Work instruction – What lines below mention the word "Learning"? Copy each one.

┄┄┄┄┄┄

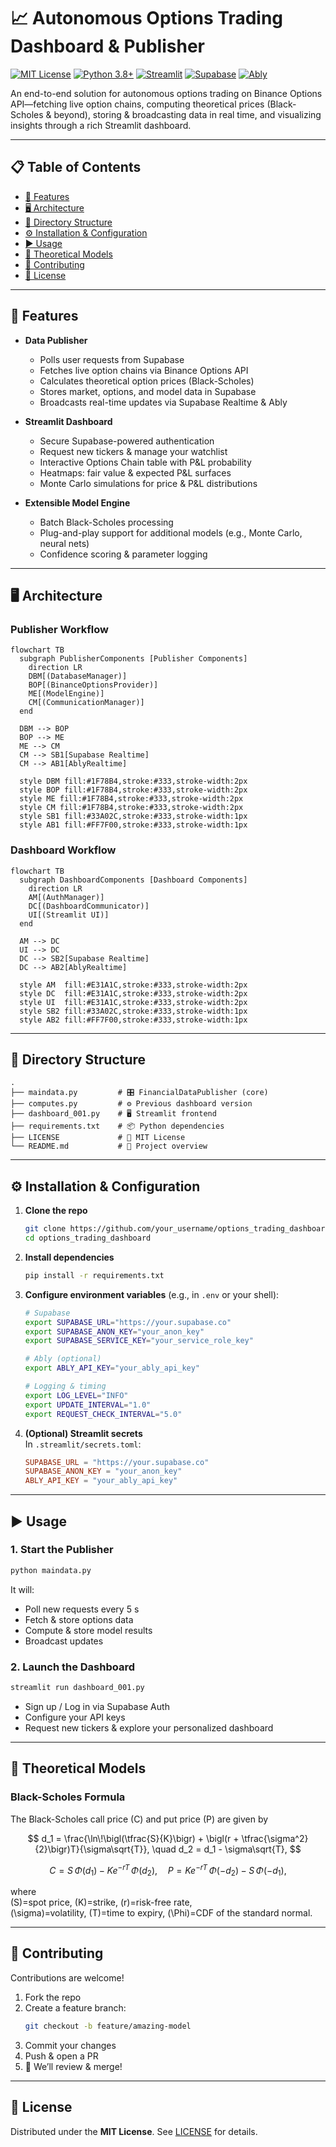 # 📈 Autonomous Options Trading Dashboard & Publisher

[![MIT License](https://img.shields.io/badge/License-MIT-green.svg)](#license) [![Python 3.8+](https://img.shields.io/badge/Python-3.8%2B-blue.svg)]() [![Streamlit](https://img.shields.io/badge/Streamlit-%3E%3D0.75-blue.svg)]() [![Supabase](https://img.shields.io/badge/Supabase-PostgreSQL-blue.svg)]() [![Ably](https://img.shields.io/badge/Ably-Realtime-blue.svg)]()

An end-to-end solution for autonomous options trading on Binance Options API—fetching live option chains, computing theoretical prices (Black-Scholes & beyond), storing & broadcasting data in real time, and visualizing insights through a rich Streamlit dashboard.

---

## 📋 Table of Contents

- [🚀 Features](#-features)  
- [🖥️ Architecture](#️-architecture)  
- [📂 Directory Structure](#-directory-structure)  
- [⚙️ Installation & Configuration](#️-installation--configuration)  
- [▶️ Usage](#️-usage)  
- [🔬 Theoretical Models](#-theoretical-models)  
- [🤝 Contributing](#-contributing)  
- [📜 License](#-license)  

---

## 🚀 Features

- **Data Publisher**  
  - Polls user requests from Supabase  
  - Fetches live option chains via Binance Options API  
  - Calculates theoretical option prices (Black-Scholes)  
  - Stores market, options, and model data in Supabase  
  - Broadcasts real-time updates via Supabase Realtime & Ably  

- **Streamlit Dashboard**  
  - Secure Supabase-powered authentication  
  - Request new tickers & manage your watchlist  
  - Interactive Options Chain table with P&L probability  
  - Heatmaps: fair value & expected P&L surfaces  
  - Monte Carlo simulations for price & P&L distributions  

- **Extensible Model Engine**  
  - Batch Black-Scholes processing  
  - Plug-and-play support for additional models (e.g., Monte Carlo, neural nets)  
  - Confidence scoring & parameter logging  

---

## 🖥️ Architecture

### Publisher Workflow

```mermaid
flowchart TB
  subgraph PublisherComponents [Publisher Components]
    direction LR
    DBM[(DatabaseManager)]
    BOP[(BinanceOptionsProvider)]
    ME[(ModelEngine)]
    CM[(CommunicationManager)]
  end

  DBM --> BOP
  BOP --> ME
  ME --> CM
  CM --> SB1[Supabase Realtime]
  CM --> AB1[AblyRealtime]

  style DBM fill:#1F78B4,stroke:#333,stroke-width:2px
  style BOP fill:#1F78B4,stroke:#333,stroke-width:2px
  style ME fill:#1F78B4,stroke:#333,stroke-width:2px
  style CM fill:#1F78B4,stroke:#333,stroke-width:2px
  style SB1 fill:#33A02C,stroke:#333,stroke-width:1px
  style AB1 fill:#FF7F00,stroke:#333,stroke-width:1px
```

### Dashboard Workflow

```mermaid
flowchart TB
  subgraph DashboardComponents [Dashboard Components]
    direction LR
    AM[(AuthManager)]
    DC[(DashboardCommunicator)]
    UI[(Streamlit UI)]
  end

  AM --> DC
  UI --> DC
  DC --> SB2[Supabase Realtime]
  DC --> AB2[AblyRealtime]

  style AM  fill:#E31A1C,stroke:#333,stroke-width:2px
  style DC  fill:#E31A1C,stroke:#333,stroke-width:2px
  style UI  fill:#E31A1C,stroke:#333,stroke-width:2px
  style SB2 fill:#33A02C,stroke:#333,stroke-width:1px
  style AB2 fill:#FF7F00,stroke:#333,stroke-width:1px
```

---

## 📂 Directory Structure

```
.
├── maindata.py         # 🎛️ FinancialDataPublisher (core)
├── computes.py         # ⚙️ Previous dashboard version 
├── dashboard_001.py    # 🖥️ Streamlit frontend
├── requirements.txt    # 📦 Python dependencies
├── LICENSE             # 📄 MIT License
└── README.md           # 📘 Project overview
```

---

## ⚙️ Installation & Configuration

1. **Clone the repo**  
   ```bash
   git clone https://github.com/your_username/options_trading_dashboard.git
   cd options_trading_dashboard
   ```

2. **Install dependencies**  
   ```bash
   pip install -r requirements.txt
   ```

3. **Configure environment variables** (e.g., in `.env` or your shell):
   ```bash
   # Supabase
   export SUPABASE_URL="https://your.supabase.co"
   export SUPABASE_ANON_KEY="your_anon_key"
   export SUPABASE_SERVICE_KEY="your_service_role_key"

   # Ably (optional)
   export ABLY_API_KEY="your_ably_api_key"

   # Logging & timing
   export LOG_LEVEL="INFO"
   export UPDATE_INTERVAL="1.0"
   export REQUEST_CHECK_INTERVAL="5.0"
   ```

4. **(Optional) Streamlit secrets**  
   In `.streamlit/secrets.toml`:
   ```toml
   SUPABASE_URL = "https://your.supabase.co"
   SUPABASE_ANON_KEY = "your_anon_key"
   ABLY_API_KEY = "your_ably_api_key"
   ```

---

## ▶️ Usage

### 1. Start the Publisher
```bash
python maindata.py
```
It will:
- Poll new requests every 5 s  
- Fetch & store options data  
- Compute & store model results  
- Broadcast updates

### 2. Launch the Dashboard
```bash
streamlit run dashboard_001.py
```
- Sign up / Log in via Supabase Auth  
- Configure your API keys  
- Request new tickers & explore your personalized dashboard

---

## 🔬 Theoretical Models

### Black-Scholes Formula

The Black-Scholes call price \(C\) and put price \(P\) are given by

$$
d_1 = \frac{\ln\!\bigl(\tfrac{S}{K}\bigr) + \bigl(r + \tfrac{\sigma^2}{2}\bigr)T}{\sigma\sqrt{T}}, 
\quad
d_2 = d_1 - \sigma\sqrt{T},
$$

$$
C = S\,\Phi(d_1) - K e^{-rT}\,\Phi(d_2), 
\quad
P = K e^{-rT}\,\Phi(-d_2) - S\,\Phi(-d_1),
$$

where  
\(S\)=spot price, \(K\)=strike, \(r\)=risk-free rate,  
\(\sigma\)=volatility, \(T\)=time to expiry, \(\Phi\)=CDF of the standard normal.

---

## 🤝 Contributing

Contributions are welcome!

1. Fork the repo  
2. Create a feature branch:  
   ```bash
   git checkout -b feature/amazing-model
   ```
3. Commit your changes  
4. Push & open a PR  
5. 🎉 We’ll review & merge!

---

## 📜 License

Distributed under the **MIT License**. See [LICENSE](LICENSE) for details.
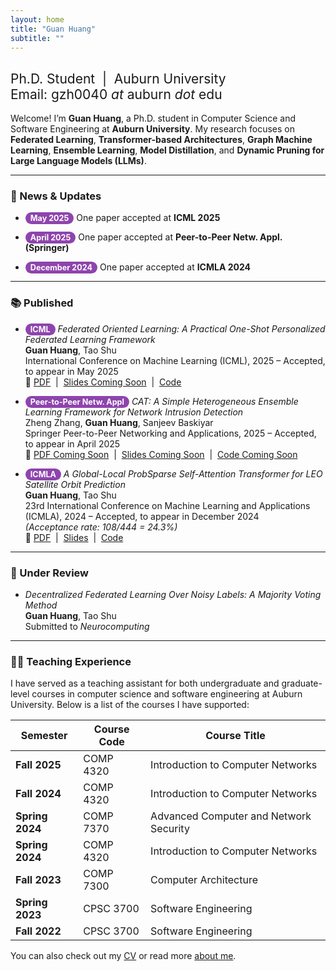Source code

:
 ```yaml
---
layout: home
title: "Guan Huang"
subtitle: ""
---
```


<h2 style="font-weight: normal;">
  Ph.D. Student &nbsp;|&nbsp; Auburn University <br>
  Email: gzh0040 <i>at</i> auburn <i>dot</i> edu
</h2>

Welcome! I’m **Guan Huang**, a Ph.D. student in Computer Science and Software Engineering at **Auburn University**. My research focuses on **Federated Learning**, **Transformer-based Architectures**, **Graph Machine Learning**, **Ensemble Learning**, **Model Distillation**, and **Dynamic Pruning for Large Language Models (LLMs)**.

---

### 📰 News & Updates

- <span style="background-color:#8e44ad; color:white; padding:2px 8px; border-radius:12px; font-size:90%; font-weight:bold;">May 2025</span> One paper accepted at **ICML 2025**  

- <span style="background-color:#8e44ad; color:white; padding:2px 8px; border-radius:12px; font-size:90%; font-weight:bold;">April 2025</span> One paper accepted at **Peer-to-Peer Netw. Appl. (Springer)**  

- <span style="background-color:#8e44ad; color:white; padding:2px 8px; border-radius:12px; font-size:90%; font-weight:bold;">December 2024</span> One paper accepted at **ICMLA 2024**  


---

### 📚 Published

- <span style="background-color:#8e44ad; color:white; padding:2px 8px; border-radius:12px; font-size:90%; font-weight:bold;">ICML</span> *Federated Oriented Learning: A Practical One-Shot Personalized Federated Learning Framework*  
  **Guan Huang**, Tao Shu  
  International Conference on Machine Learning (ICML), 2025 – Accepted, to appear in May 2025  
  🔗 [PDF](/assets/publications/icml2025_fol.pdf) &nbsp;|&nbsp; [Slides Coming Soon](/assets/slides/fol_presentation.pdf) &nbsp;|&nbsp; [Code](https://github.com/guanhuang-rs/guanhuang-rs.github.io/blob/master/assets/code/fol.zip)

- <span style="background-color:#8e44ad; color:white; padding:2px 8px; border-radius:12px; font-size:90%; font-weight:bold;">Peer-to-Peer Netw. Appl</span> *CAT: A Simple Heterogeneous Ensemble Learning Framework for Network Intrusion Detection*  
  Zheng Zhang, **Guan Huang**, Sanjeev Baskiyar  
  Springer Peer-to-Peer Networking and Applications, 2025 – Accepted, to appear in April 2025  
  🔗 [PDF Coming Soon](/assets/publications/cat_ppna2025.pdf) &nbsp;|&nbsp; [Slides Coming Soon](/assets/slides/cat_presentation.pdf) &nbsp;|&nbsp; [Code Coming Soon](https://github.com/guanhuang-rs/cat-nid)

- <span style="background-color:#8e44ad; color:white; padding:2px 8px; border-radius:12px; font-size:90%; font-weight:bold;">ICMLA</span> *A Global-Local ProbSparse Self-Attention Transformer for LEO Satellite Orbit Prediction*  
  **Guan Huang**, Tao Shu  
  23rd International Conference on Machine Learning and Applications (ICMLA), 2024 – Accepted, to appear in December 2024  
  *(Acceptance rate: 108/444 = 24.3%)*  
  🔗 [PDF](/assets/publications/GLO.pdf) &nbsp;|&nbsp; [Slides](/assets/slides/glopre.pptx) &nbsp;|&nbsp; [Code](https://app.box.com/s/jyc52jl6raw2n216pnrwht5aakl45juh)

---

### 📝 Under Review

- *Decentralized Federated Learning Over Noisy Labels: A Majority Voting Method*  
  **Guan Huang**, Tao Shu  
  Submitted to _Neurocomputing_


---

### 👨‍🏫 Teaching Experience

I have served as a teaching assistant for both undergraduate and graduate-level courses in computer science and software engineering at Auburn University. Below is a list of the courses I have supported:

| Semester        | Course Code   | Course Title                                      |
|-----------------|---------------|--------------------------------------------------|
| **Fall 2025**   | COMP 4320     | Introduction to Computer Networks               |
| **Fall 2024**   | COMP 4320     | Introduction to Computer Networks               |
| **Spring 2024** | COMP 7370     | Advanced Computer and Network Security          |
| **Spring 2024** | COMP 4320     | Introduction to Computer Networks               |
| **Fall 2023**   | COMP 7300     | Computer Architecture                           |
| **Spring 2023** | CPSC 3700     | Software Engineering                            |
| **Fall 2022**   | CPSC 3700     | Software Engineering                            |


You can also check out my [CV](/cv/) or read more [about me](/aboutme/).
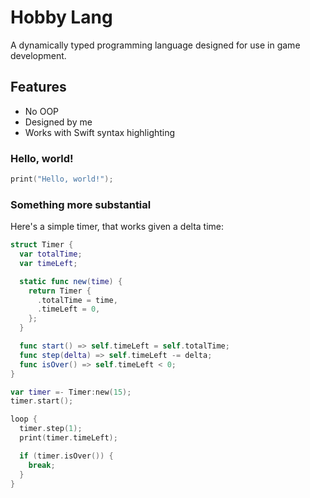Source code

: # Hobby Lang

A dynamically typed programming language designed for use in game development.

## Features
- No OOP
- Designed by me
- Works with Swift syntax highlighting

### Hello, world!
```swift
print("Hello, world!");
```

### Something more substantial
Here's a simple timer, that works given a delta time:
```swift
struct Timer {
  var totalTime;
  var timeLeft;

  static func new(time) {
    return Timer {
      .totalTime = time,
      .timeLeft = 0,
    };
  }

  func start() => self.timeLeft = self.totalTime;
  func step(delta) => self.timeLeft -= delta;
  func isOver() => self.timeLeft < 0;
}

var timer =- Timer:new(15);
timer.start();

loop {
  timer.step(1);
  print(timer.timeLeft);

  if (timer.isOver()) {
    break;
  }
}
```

┄┄┄┄┄┄

Answer for this exercise –
Welcome! I’m **Guan Huang**, a Ph.D. student in Computer Science and Software Engineering at **Auburn University**. My research focuses on **Federated Learning**, **Transformer-based Architectures**, **Graph Machine Learning**, **Ensemble Learning**, **Model Distillation**, and **Dynamic Pruning for Large Language Models (LLMs)**.
- <span style="background-color:#8e44ad; color:white; padding:2px 8px; border-radius:12px; font-size:90%; font-weight:bold;">ICML</span> *Federated Oriented Learning: A Practical One-Shot Personalized Federated Learning Framework*  
  International Conference on Machine Learning (ICML), 2025 – Accepted, to appear in May 2025  
- <span style="background-color:#8e44ad; color:white; padding:2px 8px; border-radius:12px; font-size:90%; font-weight:bold;">Peer-to-Peer Netw. Appl</span> *CAT: A Simple Heterogeneous Ensemble Learning Framework for Network Intrusion Detection*  
  23rd International Conference on Machine Learning and Applications (ICMLA), 2024 – Accepted, to appear in December 2024  
- *Decentralized Federated Learning Over Noisy Labels: A Majority Voting Method*  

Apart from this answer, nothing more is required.